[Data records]

↓↓↓

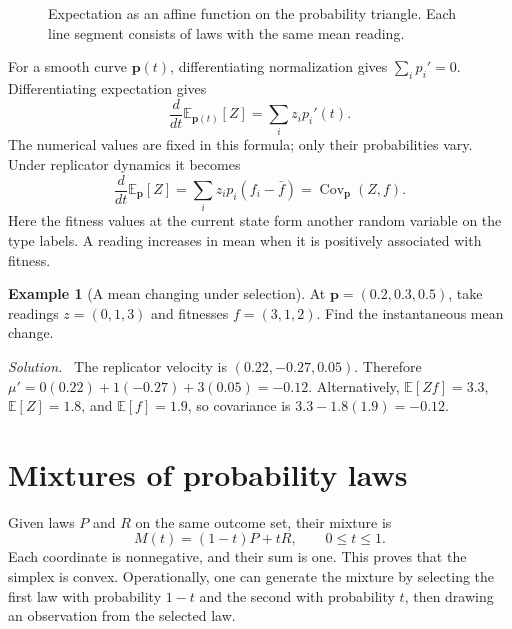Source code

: \documentclass[11pt,oneside,openany]{book}
\theoremstyle{definition}
\newtheorem{example}{Example}[chapter]
\theoremstyle{remark}
\newenvironment{solution}{\par\smallskip\noindent\textit{Solution.}\ }{\par\smallskip}
\newcommand{\E}{\mathbb{E}}
\newcommand{\Cov}{\operatorname{Cov}}
\newcommand{\p}{\mathbf{p}}
\numberwithin{equation}{chapter}
\begin{document}
\begin{figure}[htbp]
\centering
{}
\caption{Expectation as an affine function on the probability triangle. Each line segment consists of laws with the same mean reading.}
\end{figure}

For a smooth curve $\p(t)$, differentiating normalization gives $\sum_i p_i'=0$. Differentiating expectation gives
\begin{equation}\label{eq:meanvelocity}
\frac{d}{dt}\E_{\p(t)}[Z]=\sum_i z_i p_i'(t).
\end{equation}
The numerical values are fixed in this formula; only their probabilities vary. Under replicator dynamics it becomes
\begin{equation}\label{eq:covarianceidentity}
\frac{d}{dt}\E_\p[Z]=\sum_i z_i p_i(f_i-\bar f)=\Cov_\p(Z,f).
\end{equation}
Here the fitness values at the current state form another random variable on the type labels. A reading increases in mean when it is positively associated with fitness.

\begin{example}[A mean changing under selection]
At $\p=(0.2,0.3,0.5)$, take readings $z=(0,1,3)$ and fitnesses $f=(3,1,2)$. Find the instantaneous mean change.
\begin{solution}
The replicator velocity is $(0.22,-0.27,0.05)$. Therefore $\mu'=0(0.22)+1(-0.27)+3(0.05)=-0.12$. Alternatively, $\E[Zf]=3.3$, $\E[Z]=1.8$, and $\E[f]=1.9$, so covariance is $3.3-1.8(1.9)=-0.12$.
\end{solution}
\end{example}

\section{Mixtures of probability laws}
Given laws $P$ and $R$ on the same outcome set, their mixture is
\begin{equation}\label{eq:mixture}
M(t)=(1-t)P+tR,\qquad 0\leq t\leq1.
\end{equation}
Each coordinate is nonnegative, and their sum is one. This proves that the simplex is convex. Operationally, one can generate the mixture by selecting the first law with probability $1-t$ and the second with probability $t$, then drawing an observation from the selected law.
\end{document}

↑↑↑

> _EXERCISE_: Each record is to be written out exactly. No picture goes in.

> _RESULT OF THIS EXERCISE_:
Source code

: \documentclass[11pt,oneside,openany]{book}
\theoremstyle{definition}
\newtheorem{example}{Example}[chapter]
\theoremstyle{remark}
\newenvironment{solution}{\par\smallskip\noindent\textit{Solution.}\ }{\par\smallskip}
\newcommand{\E}{\mathbb{E}}
\newcommand{\Cov}{\operatorname{Cov}}
\newcommand{\p}{\mathbf{p}}
\numberwithin{equation}{chapter}
\begin{document}
\begin{figure}[htbp]
\centering
{}
\caption{Expectation as an affine function on the probability triangle. Each line segment consists of laws with the same mean reading.}
\end{figure}

For a smooth curve $\p(t)$, differentiating normalization gives $\sum_i p_i'=0$. Differentiating expectation gives
\begin{equation}\label{eq:meanvelocity}
\frac{d}{dt}\E_{\p(t)}[Z]=\sum_i z_i p_i'(t).
\end{equation}
The numerical values are fixed in this formula; only their probabilities vary. Under replicator dynamics it becomes
\begin{equation}\label{eq:covarianceidentity}
\frac{d}{dt}\E_\p[Z]=\sum_i z_i p_i(f_i-\bar f)=\Cov_\p(Z,f).
\end{equation}
Here the fitness values at the current state form another random variable on the type labels. A reading increases in mean when it is positively associated with fitness.

\begin{example}[A mean changing under selection]
At $\p=(0.2,0.3,0.5)$, take readings $z=(0,1,3)$ and fitnesses $f=(3,1,2)$. Find the instantaneous mean change.
\begin{solution}
The replicator velocity is $(0.22,-0.27,0.05)$. Therefore $\mu'=0(0.22)+1(-0.27)+3(0.05)=-0.12$. Alternatively, $\E[Zf]=3.3$, $\E[Z]=1.8$, and $\E[f]=1.9$, so covariance is $3.3-1.8(1.9)=-0.12$.
\end{solution}
\end{example}

\section{Mixtures of probability laws}
Given laws $P$ and $R$ on the same outcome set, their mixture is
\begin{equation}\label{eq:mixture}
M(t)=(1-t)P+tR,\qquad 0\leq t\leq1.
\end{equation}
Each coordinate is nonnegative, and their sum is one. This proves that the simplex is convex. Operationally, one can generate the mixture by selecting the first law with probability $1-t$ and the second with probability $t$, then drawing an observation from the selected law.
\end{document}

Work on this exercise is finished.